Teria de reflectir no assunto e preparar-me no caso do meu plano de falta falsa, desse para o torto.
- Olá! - Chamou uma voz atrás do meu ombro.
Logo atrás de mim, distanciada por trinta centímetros estava uma rapariga. Tinha uns olhos brilhantes e muito vivos, cor de amêndoa. Mostrava um rosto bastante perfeito com curvas bem delineadas nas faces algo rosadas. Tinha um sorriso fechado mas muito humilde e simpático, e reparei que a sua expressão mostrava um pouco de aflição e nervosismo, pois olhava sistematicamente. Parecia estar preocupada com algo ou com alguém.
- Olá. – Repetiu antes de se apresentar. – O meu nome é Bella. Ouvi dizer que és o Daniel Foller. É verdade?
Notei que ela quase me segredava tal pergunta, mas também reparei em todos os olhares de novo, pousados em mim, e agora nela, de forma quase mortífera.
- Quando vieste para cá?
Aquela pergunta era tão directa como a que Anna me pusera ao perguntar o meu nome.
Não percebia a razão mas, toda a gente parecia querer-me ali. No entanto, os olhos que controlavam aquela rapariga, tão frágil e curiosa, pareciam queimar-me o olhar e o corpo cada vez que o confrontava com algum receio.
- Desculpa, não posso falar mais. O Edward está a olhar para aqui. Finge apenas que me foste chegar uma caneta do chão, porque ele parece zangado.
Fiz-lhe um sorriso tímido e debrucei-me na cadeira para fazer o que me pedira. Não queria certamente ser odiado por ninguém.

Era um rapaz, branco da cor de mármore mais branco que existe, o que arrepiava-me. Quase não parecia ser humano e o seu rosto mostrava em grande parte, ódio serenamente controlado. Não gostava de mim, sabia-o, mas não pretendia que ele me fizesse mal, até porque ele deveria ter chegado ali primeiro que eu, pela sua estatura bastante corpórea e altiva, mesmo sem mostrar sinais da idade como rugas ou barba. Não teria tido barba em nenhuma altura, sabia-o pela face completamente lisa, que seria impossível poder ter por melhor que a tivesse cortado. Arriscava-me a dizer que teria uns vinte e poucos anos.
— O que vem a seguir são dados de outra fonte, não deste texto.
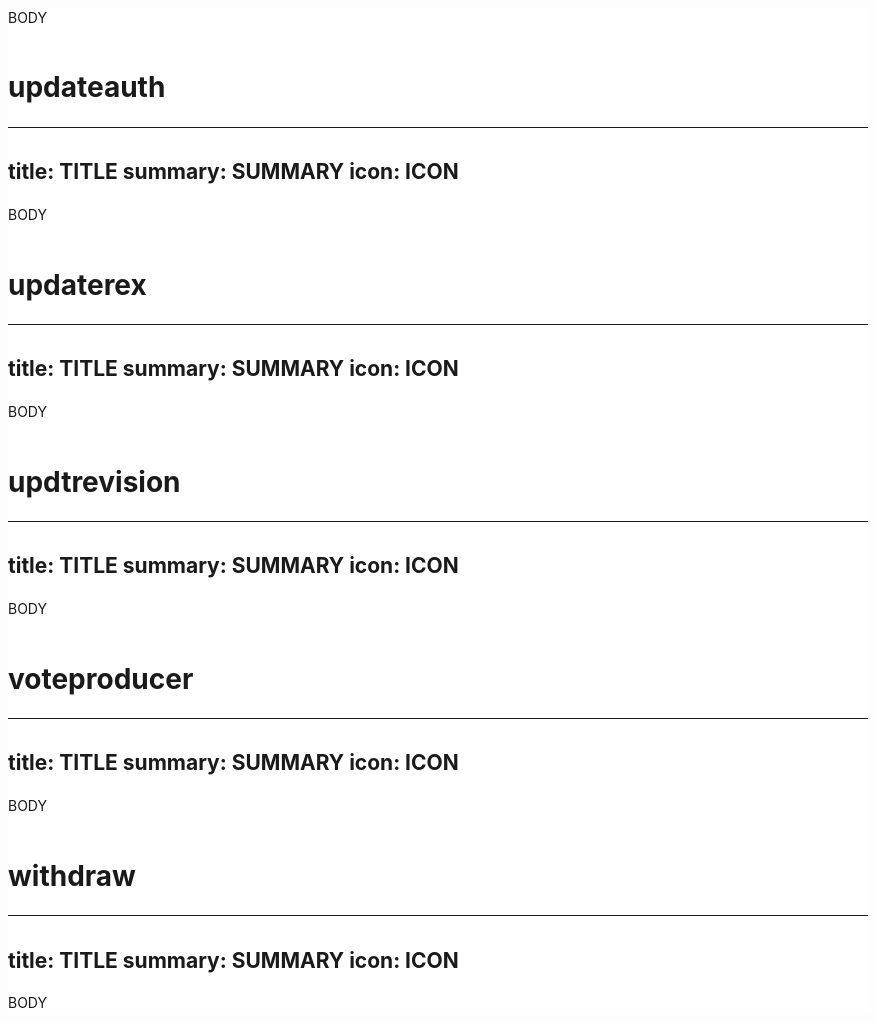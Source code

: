 BODY

<h1 class="contract">updateauth</h1>

---
title: TITLE
summary: SUMMARY
icon: ICON
---

BODY

<h1 class="contract">updaterex</h1>

---
title: TITLE
summary: SUMMARY
icon: ICON
---

BODY

<h1 class="contract">updtrevision</h1>

---
title: TITLE
summary: SUMMARY
icon: ICON
---

BODY

<h1 class="contract">voteproducer</h1>

---
title: TITLE
summary: SUMMARY
icon: ICON
---

BODY

<h1 class="contract">withdraw</h1>

---
title: TITLE
summary: SUMMARY
icon: ICON
---

BODY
- Obrigado. – Agradeceu Bella com um sussurro breve.
O seu murmurar era tão suave como uma criança de dez anos, apesar de ela já ser uma rapariga bem desenvolvida. Era simpática, mas seria melhor afastar-me, pelo menos por agora. Ouvi-o quase rugir. Era estranho estar ali no meio dos dois.
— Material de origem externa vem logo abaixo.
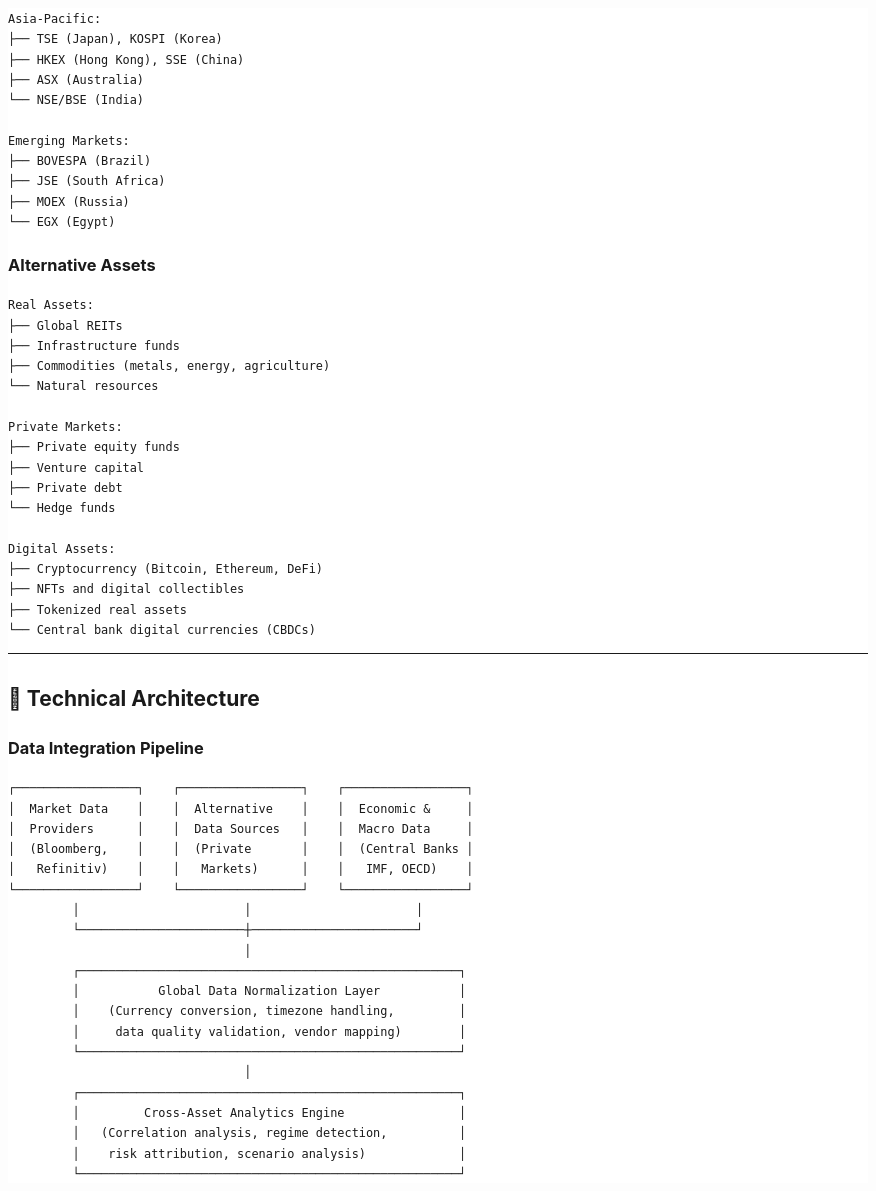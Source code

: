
 ```
Asia-Pacific:
├── TSE (Japan), KOSPI (Korea)
├── HKEX (Hong Kong), SSE (China)
├── ASX (Australia)
└── NSE/BSE (India)

Emerging Markets:
├── BOVESPA (Brazil)
├── JSE (South Africa)
├── MOEX (Russia)
└── EGX (Egypt)
```

### **Alternative Assets**
```
Real Assets:
├── Global REITs
├── Infrastructure funds
├── Commodities (metals, energy, agriculture)
└── Natural resources

Private Markets:
├── Private equity funds
├── Venture capital
├── Private debt
└── Hedge funds

Digital Assets:
├── Cryptocurrency (Bitcoin, Ethereum, DeFi)
├── NFTs and digital collectibles
├── Tokenized real assets
└── Central bank digital currencies (CBDCs)
```

---

## 🔧 **Technical Architecture**

### **Data Integration Pipeline**
```
┌─────────────────┐    ┌─────────────────┐    ┌─────────────────┐
│  Market Data    │    │  Alternative    │    │  Economic &     │
│  Providers      │    │  Data Sources   │    │  Macro Data     │
│  (Bloomberg,    │    │  (Private       │    │  (Central Banks │
│   Refinitiv)    │    │   Markets)      │    │   IMF, OECD)    │
└─────────────────┘    └─────────────────┘    └─────────────────┘
         │                       │                       │
         └───────────────────────┼───────────────────────┘
                                 │
         ┌─────────────────────────────────────────────────────┐
         │           Global Data Normalization Layer           │
         │    (Currency conversion, timezone handling,         │
         │     data quality validation, vendor mapping)        │
         └─────────────────────────────────────────────────────┘
                                 │
         ┌─────────────────────────────────────────────────────┐
         │         Cross-Asset Analytics Engine                │
         │   (Correlation analysis, regime detection,          │
         │    risk attribution, scenario analysis)             │
         └─────────────────────────────────────────────────────┘
```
Finalmente a aula parecia estar a terminar aquando reparamos nos restantes que arrumavam as suas coisas à pressa, arrastando as cadeiras e soltando um barulhinho de fundo que me incomodava os ouvidos, assemelhando-se aquilo a um enxame de abelhas em ponto de caça eminente. Senti-me tonto e deixei-me ficar quieto na cadeira à espera de me acalmar. As minhas mãos tremiam e reparei que Edward passara mesmo atrás de mim, raspando o seu longo casaco de pele cinzenta nas minhas costas. Limitei-me a ignorar que ele estava ali e tentei não pensar que ele me viria pedir explicações pela conversa com a amiga dele.
Depois a campainha tocou de forma prolongada, e até que todos saíssem, não mexi um dedo sequer. Só depois me levantei e arrumei o caderno na pasta de uma alça que trouxera. Teria agora que enfrentar o espaço interminável da escola, e eu precisava urgentemente de comer.
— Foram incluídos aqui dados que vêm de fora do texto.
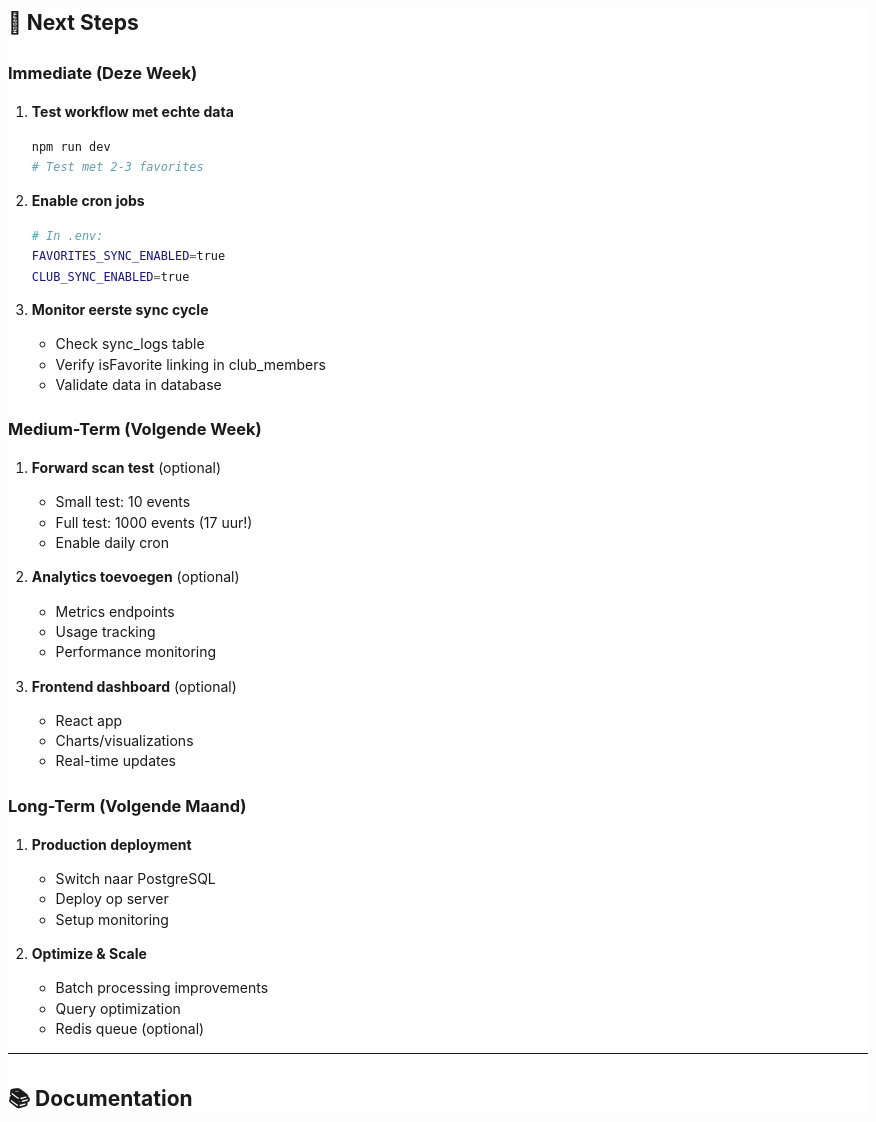
## 🚀 Next Steps

### Immediate (Deze Week)
1. **Test workflow met echte data**
   ```bash
   npm run dev
   # Test met 2-3 favorites
   ```

2. **Enable cron jobs**
   ```bash
   # In .env:
   FAVORITES_SYNC_ENABLED=true
   CLUB_SYNC_ENABLED=true
   ```

3. **Monitor eerste sync cycle**
   - Check sync_logs table
   - Verify isFavorite linking in club_members
   - Validate data in database

### Medium-Term (Volgende Week)
1. **Forward scan test** (optional)
   - Small test: 10 events
   - Full test: 1000 events (17 uur!)
   - Enable daily cron

2. **Analytics toevoegen** (optional)
   - Metrics endpoints
   - Usage tracking
   - Performance monitoring

3. **Frontend dashboard** (optional)
   - React app
   - Charts/visualizations
   - Real-time updates

### Long-Term (Volgende Maand)
1. **Production deployment**
   - Switch naar PostgreSQL
   - Deploy op server
   - Setup monitoring

2. **Optimize & Scale**
   - Batch processing improvements
   - Query optimization
   - Redis queue (optional)

---

## 📚 Documentation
Soltei um suspiro de alívio quando atravessei a porta da sala e não observei ninguém por ali perto para me interpelar. Senti de novo a minha cabeça no lugar, assim como todo o corpo e bocejei. Anna riu-se baixinho, estando mesmo atrás de mim.
- És muito engraçado sabias?
A voz era suave e eu conhecia-a, mas quando a conheci, vi que não teria proferido uma frase para que respondesse. Eu sabia que ela teria encontrado sim, o meu eu, que eu procurava manter na penumbra.
Virei o rosto e olhei por instantes, a face divertida que conseguia observar, estando esta fixada em mim. Mostrava ter o semblante um tanto ou nada carregado de receio, como se ainda não estivesse à vontade para se dirigir verbalmente a mim, deixando o seu olhar pregado na tijoleira do chão.
- Estás bem?
Percebi que tal questão fora posta pela expressão estúpida com que me deveria encontrar, ou por algum cabelo fora do seu devido lugar, dando-me a ideia de que faria figura de idiota ali. Mas porque é que eu estaria assim?
- Como já disse, sou a Anna, Anna Lindsley.
O nome era giro, mas nada irrelevante para mim.
- Tens medo do Edward?
Boa! O Edward. A conversa já não me estava a suar bem, pelo que comecei por parecer menos nervoso. Ele seria perigoso para mim, mesmo que isso à partida fosse mentira. Sabia-o perfeitamente.
A rapariga de estatura média, tal como eu, remexeu num dos bolsos grandes da sua mala, vermelha e brilhante.
Prestei atenção à situação. O seu cabelo longo cobria-lhe a face, e depois, olhou para mim com um olhar muito aflito. Com uma mão tentou uma vez mais alcançar algo e depois desistiu. Suspirei ao pensar que fosse buscar o telemóvel para depois me pedir o número, o que me deixaria extremamente aborrecido e irritado. Pelos vistos seria apenas um caderno esquecido na aula anterior, o que não constituiria tanto motivo de preocupação, e ela descansou depois de mo informar.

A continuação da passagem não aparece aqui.